Stored items from a collection
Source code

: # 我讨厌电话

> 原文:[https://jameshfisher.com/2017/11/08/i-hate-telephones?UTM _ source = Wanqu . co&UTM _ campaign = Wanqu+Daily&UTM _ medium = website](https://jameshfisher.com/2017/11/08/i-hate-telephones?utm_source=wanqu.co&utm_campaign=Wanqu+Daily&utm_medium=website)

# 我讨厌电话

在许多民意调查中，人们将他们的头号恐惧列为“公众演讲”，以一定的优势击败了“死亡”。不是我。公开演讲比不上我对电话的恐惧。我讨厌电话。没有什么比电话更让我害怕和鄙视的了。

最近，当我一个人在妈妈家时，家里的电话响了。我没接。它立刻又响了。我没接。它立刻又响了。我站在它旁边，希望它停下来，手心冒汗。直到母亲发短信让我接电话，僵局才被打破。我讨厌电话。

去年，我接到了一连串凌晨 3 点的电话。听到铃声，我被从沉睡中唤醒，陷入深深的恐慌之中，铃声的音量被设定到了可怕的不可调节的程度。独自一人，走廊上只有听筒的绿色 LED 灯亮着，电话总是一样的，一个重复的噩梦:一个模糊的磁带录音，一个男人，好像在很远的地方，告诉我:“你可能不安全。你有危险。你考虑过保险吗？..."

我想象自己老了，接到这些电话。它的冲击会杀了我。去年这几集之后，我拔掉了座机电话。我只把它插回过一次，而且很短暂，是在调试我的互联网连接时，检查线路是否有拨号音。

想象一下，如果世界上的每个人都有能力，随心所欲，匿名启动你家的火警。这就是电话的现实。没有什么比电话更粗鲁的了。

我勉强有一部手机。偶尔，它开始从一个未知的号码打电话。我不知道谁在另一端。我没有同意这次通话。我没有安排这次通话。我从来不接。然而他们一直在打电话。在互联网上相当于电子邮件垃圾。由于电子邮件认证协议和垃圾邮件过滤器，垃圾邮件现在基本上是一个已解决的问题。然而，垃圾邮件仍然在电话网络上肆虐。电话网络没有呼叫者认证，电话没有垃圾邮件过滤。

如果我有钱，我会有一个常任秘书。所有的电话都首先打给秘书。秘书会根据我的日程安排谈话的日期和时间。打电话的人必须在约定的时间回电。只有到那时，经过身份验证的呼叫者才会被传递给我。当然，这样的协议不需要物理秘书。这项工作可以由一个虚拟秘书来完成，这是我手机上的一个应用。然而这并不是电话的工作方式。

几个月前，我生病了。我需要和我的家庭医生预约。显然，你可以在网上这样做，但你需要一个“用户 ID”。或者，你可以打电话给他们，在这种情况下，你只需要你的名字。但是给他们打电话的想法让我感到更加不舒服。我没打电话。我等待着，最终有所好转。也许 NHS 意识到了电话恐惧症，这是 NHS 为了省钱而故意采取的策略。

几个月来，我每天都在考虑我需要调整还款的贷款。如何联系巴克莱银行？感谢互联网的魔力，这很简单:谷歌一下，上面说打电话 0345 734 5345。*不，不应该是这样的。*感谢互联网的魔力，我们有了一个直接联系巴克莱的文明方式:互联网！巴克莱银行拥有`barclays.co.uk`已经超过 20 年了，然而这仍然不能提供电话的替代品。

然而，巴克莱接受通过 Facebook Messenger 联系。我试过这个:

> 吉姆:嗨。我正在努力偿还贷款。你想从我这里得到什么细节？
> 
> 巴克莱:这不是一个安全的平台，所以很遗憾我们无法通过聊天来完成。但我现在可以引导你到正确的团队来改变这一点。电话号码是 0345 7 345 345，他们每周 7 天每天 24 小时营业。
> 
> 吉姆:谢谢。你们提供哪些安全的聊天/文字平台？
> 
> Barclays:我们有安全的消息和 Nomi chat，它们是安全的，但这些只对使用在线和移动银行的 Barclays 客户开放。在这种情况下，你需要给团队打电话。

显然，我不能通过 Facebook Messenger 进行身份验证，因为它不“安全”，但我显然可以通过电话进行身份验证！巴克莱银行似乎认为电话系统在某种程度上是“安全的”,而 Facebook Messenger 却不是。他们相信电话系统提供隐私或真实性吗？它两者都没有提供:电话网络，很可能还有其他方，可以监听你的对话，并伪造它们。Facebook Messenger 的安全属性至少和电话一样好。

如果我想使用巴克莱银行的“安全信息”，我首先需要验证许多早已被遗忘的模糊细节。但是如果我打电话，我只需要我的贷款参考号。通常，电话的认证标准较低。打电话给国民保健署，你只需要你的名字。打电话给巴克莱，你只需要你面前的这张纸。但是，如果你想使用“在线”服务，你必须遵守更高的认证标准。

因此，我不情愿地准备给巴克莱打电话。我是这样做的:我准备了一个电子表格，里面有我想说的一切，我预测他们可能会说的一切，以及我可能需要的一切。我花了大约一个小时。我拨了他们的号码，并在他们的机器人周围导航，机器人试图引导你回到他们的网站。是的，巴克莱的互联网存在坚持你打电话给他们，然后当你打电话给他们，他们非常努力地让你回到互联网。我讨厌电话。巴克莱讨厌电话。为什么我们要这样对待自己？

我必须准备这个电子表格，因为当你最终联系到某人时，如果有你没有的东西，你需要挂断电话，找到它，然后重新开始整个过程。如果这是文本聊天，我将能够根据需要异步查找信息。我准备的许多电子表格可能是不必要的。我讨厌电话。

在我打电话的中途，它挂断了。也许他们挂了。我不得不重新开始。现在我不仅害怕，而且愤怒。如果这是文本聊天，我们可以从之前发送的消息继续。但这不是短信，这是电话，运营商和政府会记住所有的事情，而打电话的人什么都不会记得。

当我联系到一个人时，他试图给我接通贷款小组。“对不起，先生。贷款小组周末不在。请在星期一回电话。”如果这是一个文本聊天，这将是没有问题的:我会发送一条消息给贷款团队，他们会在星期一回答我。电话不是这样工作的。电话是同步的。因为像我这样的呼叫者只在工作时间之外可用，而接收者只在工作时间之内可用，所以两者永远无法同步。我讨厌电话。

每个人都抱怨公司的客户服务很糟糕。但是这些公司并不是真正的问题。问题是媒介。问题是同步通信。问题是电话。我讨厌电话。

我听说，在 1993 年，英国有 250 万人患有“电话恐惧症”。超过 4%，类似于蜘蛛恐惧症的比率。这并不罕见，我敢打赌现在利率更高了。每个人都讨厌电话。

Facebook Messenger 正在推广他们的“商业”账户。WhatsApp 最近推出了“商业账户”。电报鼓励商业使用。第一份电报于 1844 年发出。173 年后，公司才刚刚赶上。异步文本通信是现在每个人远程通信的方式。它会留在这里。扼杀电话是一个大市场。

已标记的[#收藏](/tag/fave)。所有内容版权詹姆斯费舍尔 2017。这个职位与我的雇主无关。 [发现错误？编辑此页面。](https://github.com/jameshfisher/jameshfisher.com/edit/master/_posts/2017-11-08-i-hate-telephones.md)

### What the task asks
Nothing in the entries should be left out; please reproduce them all exactly.

### The completed task
Source code

: # 我讨厌电话

> 原文:[https://jameshfisher.com/2017/11/08/i-hate-telephones?UTM _ source = Wanqu . co&UTM _ campaign = Wanqu+Daily&UTM _ medium = website](https://jameshfisher.com/2017/11/08/i-hate-telephones?utm_source=wanqu.co&utm_campaign=Wanqu+Daily&utm_medium=website)

# 我讨厌电话

在许多民意调查中，人们将他们的头号恐惧列为“公众演讲”，以一定的优势击败了“死亡”。不是我。公开演讲比不上我对电话的恐惧。我讨厌电话。没有什么比电话更让我害怕和鄙视的了。

最近，当我一个人在妈妈家时，家里的电话响了。我没接。它立刻又响了。我没接。它立刻又响了。我站在它旁边，希望它停下来，手心冒汗。直到母亲发短信让我接电话，僵局才被打破。我讨厌电话。

去年，我接到了一连串凌晨 3 点的电话。听到铃声，我被从沉睡中唤醒，陷入深深的恐慌之中，铃声的音量被设定到了可怕的不可调节的程度。独自一人，走廊上只有听筒的绿色 LED 灯亮着，电话总是一样的，一个重复的噩梦:一个模糊的磁带录音，一个男人，好像在很远的地方，告诉我:“你可能不安全。你有危险。你考虑过保险吗？..."

我想象自己老了，接到这些电话。它的冲击会杀了我。去年这几集之后，我拔掉了座机电话。我只把它插回过一次，而且很短暂，是在调试我的互联网连接时，检查线路是否有拨号音。

想象一下，如果世界上的每个人都有能力，随心所欲，匿名启动你家的火警。这就是电话的现实。没有什么比电话更粗鲁的了。

我勉强有一部手机。偶尔，它开始从一个未知的号码打电话。我不知道谁在另一端。我没有同意这次通话。我没有安排这次通话。我从来不接。然而他们一直在打电话。在互联网上相当于电子邮件垃圾。由于电子邮件认证协议和垃圾邮件过滤器，垃圾邮件现在基本上是一个已解决的问题。然而，垃圾邮件仍然在电话网络上肆虐。电话网络没有呼叫者认证，电话没有垃圾邮件过滤。

如果我有钱，我会有一个常任秘书。所有的电话都首先打给秘书。秘书会根据我的日程安排谈话的日期和时间。打电话的人必须在约定的时间回电。只有到那时，经过身份验证的呼叫者才会被传递给我。当然，这样的协议不需要物理秘书。这项工作可以由一个虚拟秘书来完成，这是我手机上的一个应用。然而这并不是电话的工作方式。

几个月前，我生病了。我需要和我的家庭医生预约。显然，你可以在网上这样做，但你需要一个“用户 ID”。或者，你可以打电话给他们，在这种情况下，你只需要你的名字。但是给他们打电话的想法让我感到更加不舒服。我没打电话。我等待着，最终有所好转。也许 NHS 意识到了电话恐惧症，这是 NHS 为了省钱而故意采取的策略。

几个月来，我每天都在考虑我需要调整还款的贷款。如何联系巴克莱银行？感谢互联网的魔力，这很简单:谷歌一下，上面说打电话 0345 734 5345。*不，不应该是这样的。*感谢互联网的魔力，我们有了一个直接联系巴克莱的文明方式:互联网！巴克莱银行拥有`barclays.co.uk`已经超过 20 年了，然而这仍然不能提供电话的替代品。

然而，巴克莱接受通过 Facebook Messenger 联系。我试过这个:

> 吉姆:嗨。我正在努力偿还贷款。你想从我这里得到什么细节？
> 
> 巴克莱:这不是一个安全的平台，所以很遗憾我们无法通过聊天来完成。但我现在可以引导你到正确的团队来改变这一点。电话号码是 0345 7 345 345，他们每周 7 天每天 24 小时营业。
> 
> 吉姆:谢谢。你们提供哪些安全的聊天/文字平台？
> 
> Barclays:我们有安全的消息和 Nomi chat，它们是安全的，但这些只对使用在线和移动银行的 Barclays 客户开放。在这种情况下，你需要给团队打电话。

显然，我不能通过 Facebook Messenger 进行身份验证，因为它不“安全”，但我显然可以通过电话进行身份验证！巴克莱银行似乎认为电话系统在某种程度上是“安全的”,而 Facebook Messenger 却不是。他们相信电话系统提供隐私或真实性吗？它两者都没有提供:电话网络，很可能还有其他方，可以监听你的对话，并伪造它们。Facebook Messenger 的安全属性至少和电话一样好。

如果我想使用巴克莱银行的“安全信息”，我首先需要验证许多早已被遗忘的模糊细节。但是如果我打电话，我只需要我的贷款参考号。通常，电话的认证标准较低。打电话给国民保健署，你只需要你的名字。打电话给巴克莱，你只需要你面前的这张纸。但是，如果你想使用“在线”服务，你必须遵守更高的认证标准。

因此，我不情愿地准备给巴克莱打电话。我是这样做的:我准备了一个电子表格，里面有我想说的一切，我预测他们可能会说的一切，以及我可能需要的一切。我花了大约一个小时。我拨了他们的号码，并在他们的机器人周围导航，机器人试图引导你回到他们的网站。是的，巴克莱的互联网存在坚持你打电话给他们，然后当你打电话给他们，他们非常努力地让你回到互联网。我讨厌电话。巴克莱讨厌电话。为什么我们要这样对待自己？

我必须准备这个电子表格，因为当你最终联系到某人时，如果有你没有的东西，你需要挂断电话，找到它，然后重新开始整个过程。如果这是文本聊天，我将能够根据需要异步查找信息。我准备的许多电子表格可能是不必要的。我讨厌电话。

在我打电话的中途，它挂断了。也许他们挂了。我不得不重新开始。现在我不仅害怕，而且愤怒。如果这是文本聊天，我们可以从之前发送的消息继续。但这不是短信，这是电话，运营商和政府会记住所有的事情，而打电话的人什么都不会记得。

当我联系到一个人时，他试图给我接通贷款小组。“对不起，先生。贷款小组周末不在。请在星期一回电话。”如果这是一个文本聊天，这将是没有问题的:我会发送一条消息给贷款团队，他们会在星期一回答我。电话不是这样工作的。电话是同步的。因为像我这样的呼叫者只在工作时间之外可用，而接收者只在工作时间之内可用，所以两者永远无法同步。我讨厌电话。

每个人都抱怨公司的客户服务很糟糕。但是这些公司并不是真正的问题。问题是媒介。问题是同步通信。问题是电话。我讨厌电话。

我听说，在 1993 年，英国有 250 万人患有“电话恐惧症”。超过 4%，类似于蜘蛛恐惧症的比率。这并不罕见，我敢打赌现在利率更高了。每个人都讨厌电话。

Facebook Messenger 正在推广他们的“商业”账户。WhatsApp 最近推出了“商业账户”。电报鼓励商业使用。第一份电报于 1844 年发出。173 年后，公司才刚刚赶上。异步文本通信是现在每个人远程通信的方式。它会留在这里。扼杀电话是一个大市场。

已标记的[#收藏](/tag/fave)。所有内容版权詹姆斯费舍尔 2017。这个职位与我的雇主无关。 [发现错误？编辑此页面。](https://github.com/jameshfisher/jameshfisher.com/edit/master/_posts/2017-11-08-i-hate-telephones.md)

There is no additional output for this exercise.